Murrindindi River Reccy
I made the run up to the Murrindindi on my own to have a proper look at the river and the country around it. There was no big walk planned and no real distance in mind. It was more a matter of seeing how the track followed the water, where the river could be reached easily and whether the place had enough about it to be worth coming back to for a longer day.
The road into the reserve gives little looks at the river before it properly shows itself. A shallow run appears through the gum trees and then disappears behind scrub. Further on there is a darker bend under the riverbank where the water slows and the leaf litter has stained it brown. Around the campgrounds the country feels fairly open and easy. The river is close by and the walking is simple enough, but it does not take long for the track to move away from that managed feel and start dropping in and out of colder gullies.

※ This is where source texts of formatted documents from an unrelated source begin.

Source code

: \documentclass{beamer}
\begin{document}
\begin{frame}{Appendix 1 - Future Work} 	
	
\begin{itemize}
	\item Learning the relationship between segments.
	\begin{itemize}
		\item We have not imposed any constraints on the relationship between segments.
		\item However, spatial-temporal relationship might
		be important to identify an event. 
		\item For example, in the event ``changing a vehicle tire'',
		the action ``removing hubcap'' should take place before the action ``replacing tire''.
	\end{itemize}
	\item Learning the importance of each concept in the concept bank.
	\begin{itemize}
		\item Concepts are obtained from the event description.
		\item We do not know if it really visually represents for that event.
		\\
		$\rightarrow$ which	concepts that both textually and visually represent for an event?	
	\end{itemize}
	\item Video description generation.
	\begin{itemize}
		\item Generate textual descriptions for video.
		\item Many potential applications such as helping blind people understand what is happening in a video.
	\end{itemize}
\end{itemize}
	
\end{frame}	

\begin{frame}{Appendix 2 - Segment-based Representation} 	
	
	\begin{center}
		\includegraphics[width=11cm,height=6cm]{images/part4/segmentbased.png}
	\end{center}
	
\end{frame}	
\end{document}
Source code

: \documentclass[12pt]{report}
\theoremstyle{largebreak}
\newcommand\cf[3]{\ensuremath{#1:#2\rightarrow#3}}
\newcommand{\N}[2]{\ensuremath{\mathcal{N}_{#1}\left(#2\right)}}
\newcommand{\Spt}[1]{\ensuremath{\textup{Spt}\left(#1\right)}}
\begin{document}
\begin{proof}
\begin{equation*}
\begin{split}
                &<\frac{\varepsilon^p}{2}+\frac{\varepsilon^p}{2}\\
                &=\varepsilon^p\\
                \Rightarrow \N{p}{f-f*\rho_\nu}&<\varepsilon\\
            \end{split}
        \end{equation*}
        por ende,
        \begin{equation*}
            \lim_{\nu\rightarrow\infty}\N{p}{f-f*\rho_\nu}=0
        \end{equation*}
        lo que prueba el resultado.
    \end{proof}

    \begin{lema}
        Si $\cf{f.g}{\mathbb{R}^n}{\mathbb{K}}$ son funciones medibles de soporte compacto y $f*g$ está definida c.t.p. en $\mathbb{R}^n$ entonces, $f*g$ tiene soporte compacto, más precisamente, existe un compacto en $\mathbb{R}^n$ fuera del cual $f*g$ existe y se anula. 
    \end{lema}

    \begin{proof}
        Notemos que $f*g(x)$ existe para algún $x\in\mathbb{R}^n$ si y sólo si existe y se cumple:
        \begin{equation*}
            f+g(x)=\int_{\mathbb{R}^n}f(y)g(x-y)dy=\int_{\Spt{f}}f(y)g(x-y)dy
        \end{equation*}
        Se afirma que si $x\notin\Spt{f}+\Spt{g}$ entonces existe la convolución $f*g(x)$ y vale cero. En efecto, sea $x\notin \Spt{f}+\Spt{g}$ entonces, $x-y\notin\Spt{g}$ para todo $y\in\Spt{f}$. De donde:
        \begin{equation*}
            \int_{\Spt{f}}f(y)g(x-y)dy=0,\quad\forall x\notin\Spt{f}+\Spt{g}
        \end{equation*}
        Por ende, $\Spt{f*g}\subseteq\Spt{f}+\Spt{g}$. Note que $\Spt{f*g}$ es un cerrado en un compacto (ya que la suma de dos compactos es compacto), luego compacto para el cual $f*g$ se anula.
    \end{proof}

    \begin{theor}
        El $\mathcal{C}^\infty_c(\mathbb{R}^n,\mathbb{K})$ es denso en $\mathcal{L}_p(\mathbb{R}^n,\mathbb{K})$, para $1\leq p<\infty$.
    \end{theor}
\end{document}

The first proper change came where the open bush gave way to a damp gully. Peppermint and messmate stood higher on the drier slope with rough bark and long strips lying across the track. Lower down the air cooled and the tree ferns took over. The smaller ferns ran down toward the water and the fallen branches were soft with moss. The soil stayed dark underfoot and the river could be heard below before it was visible through the scrub.

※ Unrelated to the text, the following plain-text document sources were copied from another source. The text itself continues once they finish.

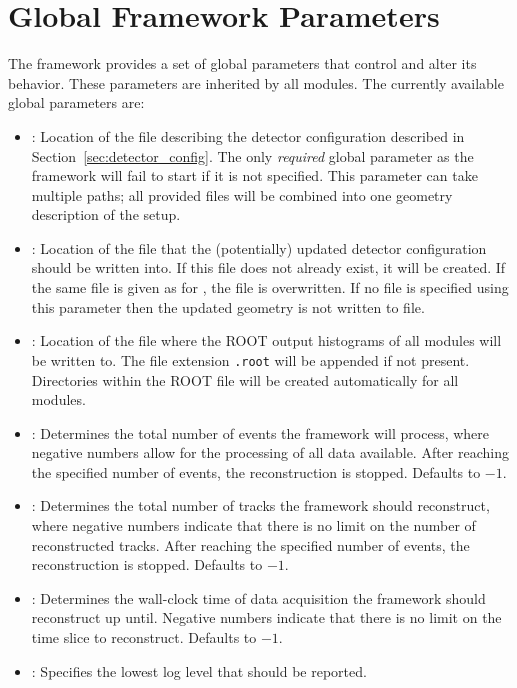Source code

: \section{Global Framework Parameters}
\label{sec:framework_parameters}
The \corry framework provides a set of global parameters that control and alter its behavior. These parameters are inherited by all modules.
The currently available global parameters are:

\begin{itemize}
\item {}: Location of the file describing the detector configuration described in Section~\ref{sec:detector_config}.
The only \textit{required} global parameter as the framework will fail to start if it is not specified.
This parameter can take multiple paths; all provided files will be combined into one geometry description of the setup.
\item {}: Location of the file that the (potentially) updated detector configuration should be written into. If this file does not already exist, it will be created. If the same file is given as for , the file is overwritten. If no file is specified using this parameter then the updated geometry is not written to file.
\item {}: Location of the file where the ROOT output histograms of all modules will be written to. The file extension \texttt{.root} will be appended if not present. Directories within the ROOT file will be created automatically for all modules.
\item {}: Determines the total number of events the framework will process, where negative numbers allow for the processing of all data available.
After reaching the specified number of events, the reconstruction is stopped.
Defaults to $-1$.
\item {}: Determines the total number of tracks the framework should reconstruct, where negative numbers indicate that there is no limit on the number of reconstructed tracks.
After reaching the specified number of events, the reconstruction is stopped.
Defaults to $-1$.
\item {}: Determines the wall-clock time of data acquisition the framework should reconstruct up until. Negative numbers indicate that there is no limit on the time slice to reconstruct.
Defaults to $-1$.
\item {}: Specifies the lowest log level that should be reported.

\end{itemize}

One small pool sat below a run of broken rock with fern pressed hard into the far riverbank. The current entered quickly and then slowed under a leaning gum tree before slipping away through a narrow line of rocks. Nothing much happened there but it felt like a place worth remembering. Those little corners were the most useful part of the reccy because they showed more about the river than the easy sections near the campgrounds.
The birdlife was steady through the morning rather than spectacular all at once. Crimson rosellas crossed high through the bush and grey fantails followed the track in loose loops behind me. White-browed scrubwrens fussed in the low scrub near the ferns and made the whole gully feel busy without becoming loud. Superb fairy-wrens moved through the scrub beside the river with quick nervous hops between the stems. The brown birds vanished almost at once in the cover. The blue male appeared only briefly and then dropped back into the scrub.
At one crossing the river widened into a shallow sheet over flat rock. The water was clear enough to show every mark in the rock. Ferns crowded the shaded side and the exposed side had the dry litter of peppermint and stringybark. The track rose again after that and the sound changed underfoot. Dry bark cracked across the path and loose leaves moved around the roots of the stringybarks. The river kept running below but the trees had taken it from view.
The manna gums were easiest to pick near the river where their pale limbs showed through the darker trunks around them. Some had dropped long curls of bark beside the track. Others leaned over the water and held the riverbank with exposed roots. Higher on the drier ground the messmate stringybarks gave the open bush a harder look with their rough dark bark and long strips across the ground. The shade under them was thinner and the wet smell of the gullies had gone.
Later in the afternoon a yellow-tailed black-cockatoo crossed above the river. It moved slowly across the gully on heavy wings and gave that long creaking call that always seems to come from somewhere older than the rest of the bush. It disappeared toward the higher trees and the river noise filled the gap again.
I kept stopping to check the smaller access points along the river. Some were easy enough with gravel underfoot and a clear way down through the trees. Others were a mess of blackberry and soft riverbank and would not be worth the trouble unless there was a better reason than curiosity. A good reccy is mostly made of those small decisions. You learn which parts invite you in and which parts are better left alone.
By the time the light started to fall the river had gone darker under the banks. Rosellas were still moving in the higher gum trees and the fantails were still working the track behind me. The gullies held their cold and the open bush had begun to lose the last warmth from the bark.
The Murrindindi is not remote country and it does not need to be made into something it is not. There are campgrounds and signs and well used tracks. Still the river has enough bends, gullies, ferns, gum trees and birdlife to make a few hours feel well spent. For a first look that was plenty.